Thanks for bringing back good memories about
-Courgette flowers freshly picked and dipped in batter and deep fried
-walking the fields after the wheat had been harvested and collecting the wheat heads that had fallen off and taking them to the miller in exchange of some flour. For me it was an after the war fun activity, for my friend a must. We refugees(from Berlin) received bread through UNRA but
the people that made room for us
in small villages did not.
-Cobnut bushes lining some of the roads. I thought they are called Hazelnuts. We kids picked them green and juicy.
-My first sighting of a Tiger moth
Sorry for writing as much but less well as your friend.
You made my bubbles burst,Lucy.

Catalyst said...

Lovely photographs. Love the tiger moth.

Roderick Robinson said...

All those specialised words - umbel, hogweed seedhead, knapweed, tiger moth (but not alas the biplane sort), potimarron. Here in Hereford we'd say you were flaunting.

Doing away with August would deny my birthday a home on the calendar. I should be at work, ruthlessly editing; instead I'm engaged in epistemological speculation: how would not being born affect me now, reduced to speculation myself rather than sagging flesh and creaking bone? What is the difference between unborn and inconceivable? Unable to look forward to an obituary with all those weaselling qualifiers: "on the other hand", "much as he...", "when aspiration fought achievement - and won". A non-incorporeal idea lacking the tangible experience of the taste of first-growth claret.

I comfort myself with the thought that the differences may be not be as extensive or even as noticeable as I'm inclined to believe. I am a slave to your wishes.

Pam said...

Oh, you do take such lovely photos. Happy September.

the polish chick said...

i, on the other hand, fear september, given that the last two really put me through the emotional wringer. though i love school and always have, the shortening days scream, "change" and i despise change; it fills me with unease.

beautiful photographs. although i feel i repeat myself with this sentiment, it remains true - you have a great eye for the unusual composition!

marja-leena said...

Beautiful photos, Lucy!

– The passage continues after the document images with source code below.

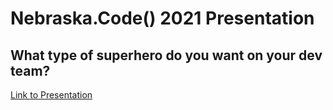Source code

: # Nebraska.Code() 2021 Presentation

## What type of superhero do you want on your dev team?

[Link to Presentation](./Presentation.pptx)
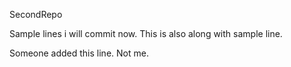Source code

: SecondRepo

Sample lines i will commit now. 
This is also along with sample line.


Someone added this line. Not me.


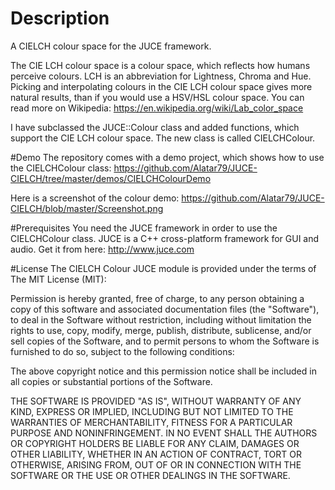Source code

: # Description
A CIELCH colour space for the JUCE framework. 

The CIE LCH colour space is a colour space, which reflects how humans perceive colours. LCH is an abbreviation for Lightness, Chroma and Hue. Picking and interpolating colours in the CIE LCH colour space gives more natural results, than if you would use a HSV/HSL colour space. You can read more on Wikipedia: https://en.wikipedia.org/wiki/Lab_color_space

I have subclassed the JUCE::Colour class and added functions, which support the CIE LCH colour space. The new class is called CIELCHColour.

#Demo
The repository comes with a demo project, which shows how to use the CIELCHColour class:
https://github.com/Alatar79/JUCE-CIELCH/tree/master/demos/CIELCHColourDemo

Here is a screenshot of the colour demo: https://github.com/Alatar79/JUCE-CIELCH/blob/master/Screenshot.png

#Prerequisites
You need the JUCE framework in order to use the CIELCHColour class. JUCE is a C++ cross-platform framework for GUI and audio. Get it from here: http://www.juce.com

#License
The CIELCH Colour JUCE module is provided under the terms of The MIT License (MIT):

Permission is hereby granted, free of charge, to any person obtaining a copy
of this software and associated documentation files (the "Software"), to deal
in the Software without restriction, including without limitation the rights
to use, copy, modify, merge, publish, distribute, sublicense, and/or sell
copies of the Software, and to permit persons to whom the Software is
furnished to do so, subject to the following conditions:

The above copyright notice and this permission notice shall be included in all
copies or substantial portions of the Software.

THE SOFTWARE IS PROVIDED "AS IS", WITHOUT WARRANTY OF ANY KIND, EXPRESS OR
IMPLIED, INCLUDING BUT NOT LIMITED TO THE WARRANTIES OF MERCHANTABILITY,
FITNESS FOR A PARTICULAR PURPOSE AND NONINFRINGEMENT. IN NO EVENT SHALL THE
AUTHORS OR COPYRIGHT HOLDERS BE LIABLE FOR ANY CLAIM, DAMAGES OR OTHER
LIABILITY, WHETHER IN AN ACTION OF CONTRACT, TORT OR OTHERWISE, ARISING FROM,
OUT OF OR IN CONNECTION WITH THE SOFTWARE OR THE USE OR OTHER DEALINGS IN THE
SOFTWARE.

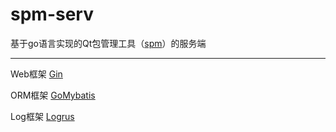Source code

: # spm-serv

基于go语言实现的Qt包管理工具（[spm](https://github.com/abeir/spm)）的服务端

---

Web框架
[Gin](https://github.com/gin-gonic/gin)

ORM框架
[GoMybatis](https://github.com/zhuxiujia/GoMybatis)

Log框架
[Logrus](https://github.com/sirupsen/logrus)
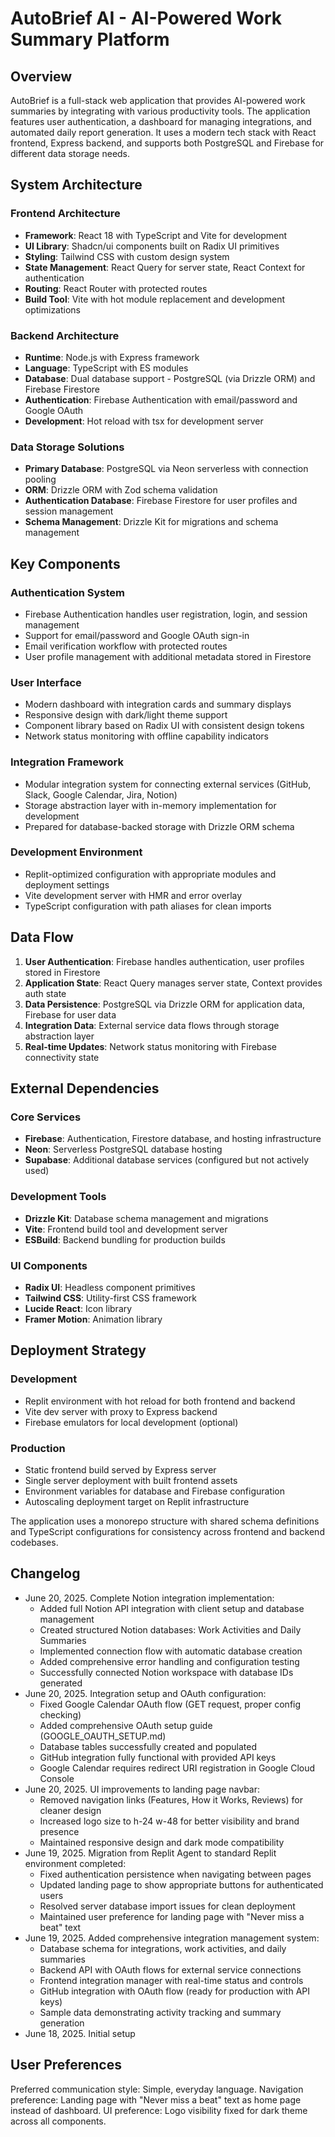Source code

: # AutoBrief AI - AI-Powered Work Summary Platform

## Overview

AutoBrief is a full-stack web application that provides AI-powered work summaries by integrating with various productivity tools. The application features user authentication, a dashboard for managing integrations, and automated daily report generation. It uses a modern tech stack with React frontend, Express backend, and supports both PostgreSQL and Firebase for different data storage needs.

## System Architecture

### Frontend Architecture
- **Framework**: React 18 with TypeScript and Vite for development
- **UI Library**: Shadcn/ui components built on Radix UI primitives
- **Styling**: Tailwind CSS with custom design system
- **State Management**: React Query for server state, React Context for authentication
- **Routing**: React Router with protected routes
- **Build Tool**: Vite with hot module replacement and development optimizations

### Backend Architecture
- **Runtime**: Node.js with Express framework
- **Language**: TypeScript with ES modules
- **Database**: Dual database support - PostgreSQL (via Drizzle ORM) and Firebase Firestore
- **Authentication**: Firebase Authentication with email/password and Google OAuth
- **Development**: Hot reload with tsx for development server

### Data Storage Solutions
- **Primary Database**: PostgreSQL via Neon serverless with connection pooling
- **ORM**: Drizzle ORM with Zod schema validation
- **Authentication Database**: Firebase Firestore for user profiles and session management
- **Schema Management**: Drizzle Kit for migrations and schema management

## Key Components

### Authentication System
- Firebase Authentication handles user registration, login, and session management
- Support for email/password and Google OAuth sign-in
- Email verification workflow with protected routes
- User profile management with additional metadata stored in Firestore

### User Interface
- Modern dashboard with integration cards and summary displays
- Responsive design with dark/light theme support
- Component library based on Radix UI with consistent design tokens
- Network status monitoring with offline capability indicators

### Integration Framework
- Modular integration system for connecting external services (GitHub, Slack, Google Calendar, Jira, Notion)
- Storage abstraction layer with in-memory implementation for development
- Prepared for database-backed storage with Drizzle ORM schema

### Development Environment
- Replit-optimized configuration with appropriate modules and deployment settings
- Vite development server with HMR and error overlay
- TypeScript configuration with path aliases for clean imports

## Data Flow

1. **User Authentication**: Firebase handles authentication, user profiles stored in Firestore
2. **Application State**: React Query manages server state, Context provides auth state
3. **Data Persistence**: PostgreSQL via Drizzle ORM for application data, Firebase for user data
4. **Integration Data**: External service data flows through storage abstraction layer
5. **Real-time Updates**: Network status monitoring with Firebase connectivity state

## External Dependencies

### Core Services
- **Firebase**: Authentication, Firestore database, and hosting infrastructure
- **Neon**: Serverless PostgreSQL database hosting
- **Supabase**: Additional database services (configured but not actively used)

### Development Tools
- **Drizzle Kit**: Database schema management and migrations
- **Vite**: Frontend build tool and development server
- **ESBuild**: Backend bundling for production builds

### UI Components
- **Radix UI**: Headless component primitives
- **Tailwind CSS**: Utility-first CSS framework
- **Lucide React**: Icon library
- **Framer Motion**: Animation library

## Deployment Strategy

### Development
- Replit environment with hot reload for both frontend and backend
- Vite dev server with proxy to Express backend
- Firebase emulators for local development (optional)

### Production
- Static frontend build served by Express server
- Single server deployment with built frontend assets
- Environment variables for database and Firebase configuration
- Autoscaling deployment target on Replit infrastructure

The application uses a monorepo structure with shared schema definitions and TypeScript configurations for consistency across frontend and backend codebases.

## Changelog
- June 20, 2025. Complete Notion integration implementation:
  - Added full Notion API integration with client setup and database management
  - Created structured Notion databases: Work Activities and Daily Summaries
  - Implemented connection flow with automatic database creation
  - Added comprehensive error handling and configuration testing
  - Successfully connected Notion workspace with database IDs generated
- June 20, 2025. Integration setup and OAuth configuration:
  - Fixed Google Calendar OAuth flow (GET request, proper config checking)
  - Added comprehensive OAuth setup guide (GOOGLE_OAUTH_SETUP.md)
  - Database tables successfully created and populated
  - GitHub integration fully functional with provided API keys
  - Google Calendar requires redirect URI registration in Google Cloud Console
- June 20, 2025. UI improvements to landing page navbar:
  - Removed navigation links (Features, How it Works, Reviews) for cleaner design
  - Increased logo size to h-24 w-48 for better visibility and brand presence
  - Maintained responsive design and dark mode compatibility
- June 19, 2025. Migration from Replit Agent to standard Replit environment completed:
  - Fixed authentication persistence when navigating between pages
  - Updated landing page to show appropriate buttons for authenticated users
  - Resolved server database import issues for clean deployment
  - Maintained user preference for landing page with "Never miss a beat" text
- June 19, 2025. Added comprehensive integration management system:
  - Database schema for integrations, work activities, and daily summaries
  - Backend API with OAuth flows for external service connections
  - Frontend integration manager with real-time status and controls
  - GitHub integration with OAuth flow (ready for production with API keys)
  - Sample data demonstrating activity tracking and summary generation
- June 18, 2025. Initial setup

## User Preferences

Preferred communication style: Simple, everyday language.
Navigation preference: Landing page with "Never miss a beat" text as home page instead of dashboard.
UI preference: Logo visibility fixed for dark theme across all components.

I agree about August, especially this year because it was too hot. September is usually a wonderful shoulder season and we've even had rain so I don't have to water as much. Hopefully I'll get some much needed gardening jobs done this month! Hope yours will be pleasant.

Marly Youmans said...

Lovely list!

I wouldn't mess with hogweed either. It's dangerous, as are other plants in that family. Michael came back from California with the most hideous allergic reaction I've ever seen--very painful--and I was tending toward blaming the umbilliferae.

Lucy said...

Thanks all.

Ellena, I appreciate all that you write and your frinedship! I do believe you represent some form of Everywoman for our age, so many times and places you have lived in. We like battered fried squash flowers too, but there rarely seem to be enough at any one time to do it, they have a very short shelf life. Gleaning ('glaner') is something our elderly neighbours remember from childhood, though it tended to be more to feed the pig or other livestock, but it was a necessary aspect of the child labour they quite cheerfully provided. Tom tells me cobnuts, hazels and filberts are not quite the same thing, I'd probably have called these hazels.

Bruce - they are pretty moths, aren't they, often flying by day.

Robbie - a slave to my wishes eh?

Isabelle - and you, are you getting used to not going back to 'school'?

PC - thanks, yes, it is a bittersweet time, but I always like it, more so since I've been with Tom as September's his birthday month and we usually do something nice.

ML - I like 'shoulder' season!

Marly - yes, I remember a big scare when we were kids about giant hogweed, warning not to play with the hollow stems. As with many plants though, the seeds don't necessarily contain the same properties, but still, I won't mess!